State, 2018-19, variable dimensions, mixed material, scale models

The installation features group of scluptures resembling various emergency vehicles and rocky shapes scattered on the ground.
The artist takes inspiration from biosemiotics, using symbols typically associated with emergency vehicles, such as lines, red dots, and crosses, to recontextualize these marks as representations of genetic material or biological signals. The transformation and mutation of these objects, marked by emergency signals and other alterations, emphasize the parallels between genetic material transfer and the evolution of cultural signs and symbols.
By adapting and abstracting the emergency symbols on the vehicle sculptures, the artist extends the original meaning of these symbols and alludes to the evolution of traits in living organisms. In doing so, the artwork fosters a perspective on the relationship between the cultural and biological, as well as the living and non-living.
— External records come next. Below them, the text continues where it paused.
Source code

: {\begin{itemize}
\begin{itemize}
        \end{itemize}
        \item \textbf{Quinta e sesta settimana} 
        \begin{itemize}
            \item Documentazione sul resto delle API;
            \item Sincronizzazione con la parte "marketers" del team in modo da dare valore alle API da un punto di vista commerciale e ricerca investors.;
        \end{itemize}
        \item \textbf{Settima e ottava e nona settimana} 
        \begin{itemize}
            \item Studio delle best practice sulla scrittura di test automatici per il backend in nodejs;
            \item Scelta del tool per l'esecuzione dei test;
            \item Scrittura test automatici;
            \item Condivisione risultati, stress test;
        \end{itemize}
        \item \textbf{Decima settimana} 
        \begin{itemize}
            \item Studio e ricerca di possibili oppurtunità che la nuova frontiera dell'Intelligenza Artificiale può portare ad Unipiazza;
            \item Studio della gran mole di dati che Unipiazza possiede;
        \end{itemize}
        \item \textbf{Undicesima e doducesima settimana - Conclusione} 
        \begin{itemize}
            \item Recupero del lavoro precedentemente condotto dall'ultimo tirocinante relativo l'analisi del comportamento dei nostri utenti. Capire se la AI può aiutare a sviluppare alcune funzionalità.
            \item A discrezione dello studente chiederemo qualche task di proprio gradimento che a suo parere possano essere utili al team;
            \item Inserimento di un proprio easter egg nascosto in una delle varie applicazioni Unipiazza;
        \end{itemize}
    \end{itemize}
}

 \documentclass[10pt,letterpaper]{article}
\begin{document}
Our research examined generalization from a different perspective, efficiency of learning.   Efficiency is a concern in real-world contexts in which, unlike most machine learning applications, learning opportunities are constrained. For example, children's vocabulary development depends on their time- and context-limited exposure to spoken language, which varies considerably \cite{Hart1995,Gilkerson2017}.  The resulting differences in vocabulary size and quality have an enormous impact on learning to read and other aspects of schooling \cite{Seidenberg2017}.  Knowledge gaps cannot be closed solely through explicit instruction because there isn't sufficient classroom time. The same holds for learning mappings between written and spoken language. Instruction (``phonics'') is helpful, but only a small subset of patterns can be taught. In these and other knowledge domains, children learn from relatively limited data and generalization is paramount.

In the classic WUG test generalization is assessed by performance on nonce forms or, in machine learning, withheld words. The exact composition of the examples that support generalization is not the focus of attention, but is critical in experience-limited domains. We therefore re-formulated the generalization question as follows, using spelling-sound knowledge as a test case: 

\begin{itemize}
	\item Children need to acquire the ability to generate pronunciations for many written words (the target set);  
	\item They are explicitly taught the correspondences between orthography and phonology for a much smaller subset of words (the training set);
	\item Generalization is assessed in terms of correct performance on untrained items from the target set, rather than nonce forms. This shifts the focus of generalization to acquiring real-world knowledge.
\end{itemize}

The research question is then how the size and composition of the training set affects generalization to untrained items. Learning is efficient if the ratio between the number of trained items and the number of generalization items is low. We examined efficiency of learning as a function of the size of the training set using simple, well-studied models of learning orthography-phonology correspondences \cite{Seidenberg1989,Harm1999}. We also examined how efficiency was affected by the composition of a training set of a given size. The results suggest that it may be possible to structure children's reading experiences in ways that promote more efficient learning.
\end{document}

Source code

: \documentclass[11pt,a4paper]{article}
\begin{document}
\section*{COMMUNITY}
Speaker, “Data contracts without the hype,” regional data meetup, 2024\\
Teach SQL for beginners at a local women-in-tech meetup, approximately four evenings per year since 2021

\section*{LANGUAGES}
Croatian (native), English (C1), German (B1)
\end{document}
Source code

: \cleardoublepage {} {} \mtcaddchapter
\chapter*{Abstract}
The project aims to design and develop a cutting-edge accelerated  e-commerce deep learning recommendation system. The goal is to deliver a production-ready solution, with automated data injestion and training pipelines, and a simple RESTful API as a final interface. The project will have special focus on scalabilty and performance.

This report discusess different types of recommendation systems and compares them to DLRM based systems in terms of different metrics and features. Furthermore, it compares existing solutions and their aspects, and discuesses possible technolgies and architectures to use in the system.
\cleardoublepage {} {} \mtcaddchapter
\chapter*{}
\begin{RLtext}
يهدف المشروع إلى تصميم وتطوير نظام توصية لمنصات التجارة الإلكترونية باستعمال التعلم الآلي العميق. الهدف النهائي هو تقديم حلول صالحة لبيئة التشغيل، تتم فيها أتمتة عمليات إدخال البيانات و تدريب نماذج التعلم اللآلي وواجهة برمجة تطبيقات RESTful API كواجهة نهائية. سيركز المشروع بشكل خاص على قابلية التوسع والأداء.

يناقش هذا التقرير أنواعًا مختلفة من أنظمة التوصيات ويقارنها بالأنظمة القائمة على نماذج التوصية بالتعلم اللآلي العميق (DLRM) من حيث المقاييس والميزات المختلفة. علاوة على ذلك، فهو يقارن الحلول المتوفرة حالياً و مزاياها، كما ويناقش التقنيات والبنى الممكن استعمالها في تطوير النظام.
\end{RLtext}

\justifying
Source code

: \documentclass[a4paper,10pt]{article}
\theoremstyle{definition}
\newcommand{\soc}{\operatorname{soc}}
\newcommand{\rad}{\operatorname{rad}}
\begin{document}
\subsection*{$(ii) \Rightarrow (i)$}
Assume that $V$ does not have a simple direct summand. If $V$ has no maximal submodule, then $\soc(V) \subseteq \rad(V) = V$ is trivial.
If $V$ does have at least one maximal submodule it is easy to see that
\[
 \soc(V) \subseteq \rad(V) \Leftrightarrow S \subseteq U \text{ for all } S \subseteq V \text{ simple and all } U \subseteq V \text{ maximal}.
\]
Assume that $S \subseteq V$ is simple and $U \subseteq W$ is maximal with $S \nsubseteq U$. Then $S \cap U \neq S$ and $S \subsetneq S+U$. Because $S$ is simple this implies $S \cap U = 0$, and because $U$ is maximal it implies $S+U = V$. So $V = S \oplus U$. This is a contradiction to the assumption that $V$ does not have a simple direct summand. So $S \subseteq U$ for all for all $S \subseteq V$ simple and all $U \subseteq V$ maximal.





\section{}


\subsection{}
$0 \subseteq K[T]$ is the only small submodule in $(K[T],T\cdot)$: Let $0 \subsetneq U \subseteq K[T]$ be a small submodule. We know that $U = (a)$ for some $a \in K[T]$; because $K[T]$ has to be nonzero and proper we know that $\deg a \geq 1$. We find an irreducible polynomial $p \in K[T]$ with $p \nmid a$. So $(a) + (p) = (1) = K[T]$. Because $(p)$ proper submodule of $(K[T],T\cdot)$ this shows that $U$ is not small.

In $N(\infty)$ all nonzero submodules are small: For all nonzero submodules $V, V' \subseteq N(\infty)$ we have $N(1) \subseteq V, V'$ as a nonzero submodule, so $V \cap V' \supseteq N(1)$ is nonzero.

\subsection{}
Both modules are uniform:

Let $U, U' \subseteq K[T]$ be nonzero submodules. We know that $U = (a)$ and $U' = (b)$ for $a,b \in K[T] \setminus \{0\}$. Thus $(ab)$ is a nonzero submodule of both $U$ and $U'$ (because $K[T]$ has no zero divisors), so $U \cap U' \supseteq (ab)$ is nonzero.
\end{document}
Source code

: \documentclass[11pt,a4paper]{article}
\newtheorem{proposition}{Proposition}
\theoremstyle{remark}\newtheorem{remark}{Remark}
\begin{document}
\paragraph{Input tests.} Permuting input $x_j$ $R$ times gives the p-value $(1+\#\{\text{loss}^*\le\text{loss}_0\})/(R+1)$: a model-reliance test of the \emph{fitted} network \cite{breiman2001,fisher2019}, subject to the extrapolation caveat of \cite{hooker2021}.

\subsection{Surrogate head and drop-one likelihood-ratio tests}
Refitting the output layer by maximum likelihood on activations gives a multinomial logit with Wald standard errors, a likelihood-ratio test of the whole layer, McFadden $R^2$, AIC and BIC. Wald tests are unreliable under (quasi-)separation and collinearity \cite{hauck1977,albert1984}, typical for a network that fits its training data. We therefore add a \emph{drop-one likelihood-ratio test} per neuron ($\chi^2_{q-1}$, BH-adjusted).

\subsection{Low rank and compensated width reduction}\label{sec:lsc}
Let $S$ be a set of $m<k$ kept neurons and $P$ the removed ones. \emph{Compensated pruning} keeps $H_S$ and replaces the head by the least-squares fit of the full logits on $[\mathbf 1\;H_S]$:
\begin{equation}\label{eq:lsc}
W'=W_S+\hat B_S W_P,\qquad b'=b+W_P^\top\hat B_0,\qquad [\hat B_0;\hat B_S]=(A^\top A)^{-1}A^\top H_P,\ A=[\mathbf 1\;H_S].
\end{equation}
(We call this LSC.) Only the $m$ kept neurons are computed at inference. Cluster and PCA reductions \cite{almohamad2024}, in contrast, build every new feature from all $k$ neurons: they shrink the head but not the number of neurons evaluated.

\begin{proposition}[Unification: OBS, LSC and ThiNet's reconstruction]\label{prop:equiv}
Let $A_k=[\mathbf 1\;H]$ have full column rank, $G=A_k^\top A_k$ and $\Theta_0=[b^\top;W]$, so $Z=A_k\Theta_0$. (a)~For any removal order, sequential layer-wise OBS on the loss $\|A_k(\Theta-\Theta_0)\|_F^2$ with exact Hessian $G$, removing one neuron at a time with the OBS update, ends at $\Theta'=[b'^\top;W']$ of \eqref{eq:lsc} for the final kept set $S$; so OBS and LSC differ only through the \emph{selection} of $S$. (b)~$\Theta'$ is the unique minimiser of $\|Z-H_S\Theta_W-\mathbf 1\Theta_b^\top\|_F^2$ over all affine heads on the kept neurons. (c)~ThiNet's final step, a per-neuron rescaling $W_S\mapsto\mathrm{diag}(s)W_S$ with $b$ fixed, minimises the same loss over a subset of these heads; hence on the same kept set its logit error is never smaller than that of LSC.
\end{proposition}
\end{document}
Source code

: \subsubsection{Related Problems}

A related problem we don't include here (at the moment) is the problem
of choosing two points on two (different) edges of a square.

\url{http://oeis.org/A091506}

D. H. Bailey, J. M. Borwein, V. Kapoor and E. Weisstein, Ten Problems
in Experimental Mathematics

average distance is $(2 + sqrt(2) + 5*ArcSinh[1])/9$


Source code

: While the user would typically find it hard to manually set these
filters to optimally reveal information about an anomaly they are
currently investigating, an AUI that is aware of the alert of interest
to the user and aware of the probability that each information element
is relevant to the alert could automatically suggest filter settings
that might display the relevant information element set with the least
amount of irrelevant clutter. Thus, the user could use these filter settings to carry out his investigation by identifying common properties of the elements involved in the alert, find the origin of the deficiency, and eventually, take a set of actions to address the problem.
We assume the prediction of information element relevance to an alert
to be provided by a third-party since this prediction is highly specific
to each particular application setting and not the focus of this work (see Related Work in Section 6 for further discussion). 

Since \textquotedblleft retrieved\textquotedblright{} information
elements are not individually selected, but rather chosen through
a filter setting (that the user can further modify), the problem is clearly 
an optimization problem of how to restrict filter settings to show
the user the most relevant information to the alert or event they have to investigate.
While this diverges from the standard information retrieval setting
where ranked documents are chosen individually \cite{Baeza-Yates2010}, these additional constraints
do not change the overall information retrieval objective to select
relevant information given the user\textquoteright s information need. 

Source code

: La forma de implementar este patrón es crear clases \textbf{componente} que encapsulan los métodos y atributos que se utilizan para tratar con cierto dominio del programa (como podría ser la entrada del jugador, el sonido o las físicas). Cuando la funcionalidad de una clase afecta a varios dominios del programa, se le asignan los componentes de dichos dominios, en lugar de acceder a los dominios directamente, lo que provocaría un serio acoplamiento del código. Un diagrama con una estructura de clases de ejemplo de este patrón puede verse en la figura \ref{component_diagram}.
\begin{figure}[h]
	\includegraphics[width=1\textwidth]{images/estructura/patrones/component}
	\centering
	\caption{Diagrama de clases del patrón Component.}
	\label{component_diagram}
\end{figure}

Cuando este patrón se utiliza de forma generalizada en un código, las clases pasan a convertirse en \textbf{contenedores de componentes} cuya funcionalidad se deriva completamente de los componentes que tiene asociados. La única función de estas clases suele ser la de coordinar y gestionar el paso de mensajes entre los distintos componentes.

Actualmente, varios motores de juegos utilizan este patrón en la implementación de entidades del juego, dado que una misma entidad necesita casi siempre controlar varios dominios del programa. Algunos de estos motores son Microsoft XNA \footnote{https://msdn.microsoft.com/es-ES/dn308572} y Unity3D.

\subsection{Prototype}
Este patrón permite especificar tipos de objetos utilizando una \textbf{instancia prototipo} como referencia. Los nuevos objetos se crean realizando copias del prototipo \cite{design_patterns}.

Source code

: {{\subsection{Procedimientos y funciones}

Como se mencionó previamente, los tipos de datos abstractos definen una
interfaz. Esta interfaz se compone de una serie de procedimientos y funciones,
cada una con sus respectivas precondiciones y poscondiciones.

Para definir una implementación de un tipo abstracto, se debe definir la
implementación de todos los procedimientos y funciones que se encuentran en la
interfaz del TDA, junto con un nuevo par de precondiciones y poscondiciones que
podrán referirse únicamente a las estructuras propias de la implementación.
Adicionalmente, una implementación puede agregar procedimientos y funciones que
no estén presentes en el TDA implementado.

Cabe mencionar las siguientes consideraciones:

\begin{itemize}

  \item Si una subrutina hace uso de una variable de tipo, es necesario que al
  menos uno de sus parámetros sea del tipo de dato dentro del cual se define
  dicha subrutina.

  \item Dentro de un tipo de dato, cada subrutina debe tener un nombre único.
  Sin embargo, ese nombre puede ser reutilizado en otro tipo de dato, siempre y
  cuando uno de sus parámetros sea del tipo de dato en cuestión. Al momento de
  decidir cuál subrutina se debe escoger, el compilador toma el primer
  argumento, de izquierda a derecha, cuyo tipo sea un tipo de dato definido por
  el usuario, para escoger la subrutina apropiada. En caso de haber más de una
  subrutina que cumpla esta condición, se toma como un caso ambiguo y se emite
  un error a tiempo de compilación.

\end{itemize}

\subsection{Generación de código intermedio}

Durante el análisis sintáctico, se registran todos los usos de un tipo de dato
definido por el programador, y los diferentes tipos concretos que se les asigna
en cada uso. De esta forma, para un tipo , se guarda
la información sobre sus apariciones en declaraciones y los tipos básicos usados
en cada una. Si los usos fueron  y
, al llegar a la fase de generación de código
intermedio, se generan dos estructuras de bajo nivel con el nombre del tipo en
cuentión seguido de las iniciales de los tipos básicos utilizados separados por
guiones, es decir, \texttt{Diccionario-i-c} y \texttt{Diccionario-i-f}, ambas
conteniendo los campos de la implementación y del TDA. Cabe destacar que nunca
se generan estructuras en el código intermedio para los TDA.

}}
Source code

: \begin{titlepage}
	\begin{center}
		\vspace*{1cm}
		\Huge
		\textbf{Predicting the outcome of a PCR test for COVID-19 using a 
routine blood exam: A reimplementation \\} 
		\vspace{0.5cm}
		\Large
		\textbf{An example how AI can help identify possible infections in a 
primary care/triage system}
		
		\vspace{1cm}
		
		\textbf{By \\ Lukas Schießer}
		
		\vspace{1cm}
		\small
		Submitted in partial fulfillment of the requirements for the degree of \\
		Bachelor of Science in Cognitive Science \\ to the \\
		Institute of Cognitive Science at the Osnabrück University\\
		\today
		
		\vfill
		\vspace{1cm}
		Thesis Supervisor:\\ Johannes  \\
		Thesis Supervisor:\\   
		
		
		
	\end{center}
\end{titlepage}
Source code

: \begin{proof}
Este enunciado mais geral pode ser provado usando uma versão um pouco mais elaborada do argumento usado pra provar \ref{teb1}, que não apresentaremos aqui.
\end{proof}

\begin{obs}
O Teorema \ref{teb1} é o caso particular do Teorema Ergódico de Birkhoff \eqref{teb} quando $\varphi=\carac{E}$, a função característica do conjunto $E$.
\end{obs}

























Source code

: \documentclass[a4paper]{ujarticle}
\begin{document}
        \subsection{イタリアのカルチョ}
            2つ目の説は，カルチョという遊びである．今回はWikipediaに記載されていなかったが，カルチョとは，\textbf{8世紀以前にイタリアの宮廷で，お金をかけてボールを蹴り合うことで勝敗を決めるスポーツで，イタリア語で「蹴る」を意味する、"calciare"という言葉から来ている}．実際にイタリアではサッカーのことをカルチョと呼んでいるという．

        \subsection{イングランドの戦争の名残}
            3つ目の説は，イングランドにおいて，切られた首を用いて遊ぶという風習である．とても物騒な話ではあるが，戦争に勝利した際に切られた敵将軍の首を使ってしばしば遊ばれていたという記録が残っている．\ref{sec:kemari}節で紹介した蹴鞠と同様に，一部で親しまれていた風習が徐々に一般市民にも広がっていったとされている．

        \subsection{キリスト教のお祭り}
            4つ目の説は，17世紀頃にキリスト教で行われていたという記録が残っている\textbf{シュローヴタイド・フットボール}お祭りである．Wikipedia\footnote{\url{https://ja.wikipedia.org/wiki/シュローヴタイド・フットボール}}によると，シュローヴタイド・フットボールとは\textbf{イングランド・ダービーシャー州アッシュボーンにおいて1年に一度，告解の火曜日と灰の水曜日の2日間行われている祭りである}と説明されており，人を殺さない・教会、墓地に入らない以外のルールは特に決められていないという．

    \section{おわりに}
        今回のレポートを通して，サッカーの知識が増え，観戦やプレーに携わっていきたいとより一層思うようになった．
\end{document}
Great Oxidation Event, digital prints, 2019

(…) With the “Big Oxidation Event” (2019) diagram, Kerem presents a multi-layered map of relations traversing complex interactions of oxygen in the history of earth, an element which is today identified with life and clean air by humans. On a macro scale, this relations map shows human, oxygen, plant, animal, motor, bacteria as nothing but elements that have different interactions at different moments in the context of certain processes and fluxus. It is not possible to spot a center in this process or system. Furthermore, definitions of absolute good, bad, useful, harmful are not possible within these interactions; we can only seek answers to questions of what has affected whom, when and in which direction. Consequently, this diagram directly precludes the romantic idea of nature. It presents the extinction of living beings within biological and physical processes that caused the emergence of oxygen in the world; use of oxygen in motor vehicles; fossils used as fuel and emerging in oxygen-free environments, with a crowded sign system resembling the ones used in science textbooks. Illustrations, texts, symbols are intertwined to explain some phenomena, making things more and more complex which results in vain efforts and an accumulation of information where establishing wholistic relations becomes impossible. As the terms on the diagram refer to each other, the whole becomes a self-referential system of meanings. Language and sign inevitably exist as part of this historical, materialistic, dynamic process.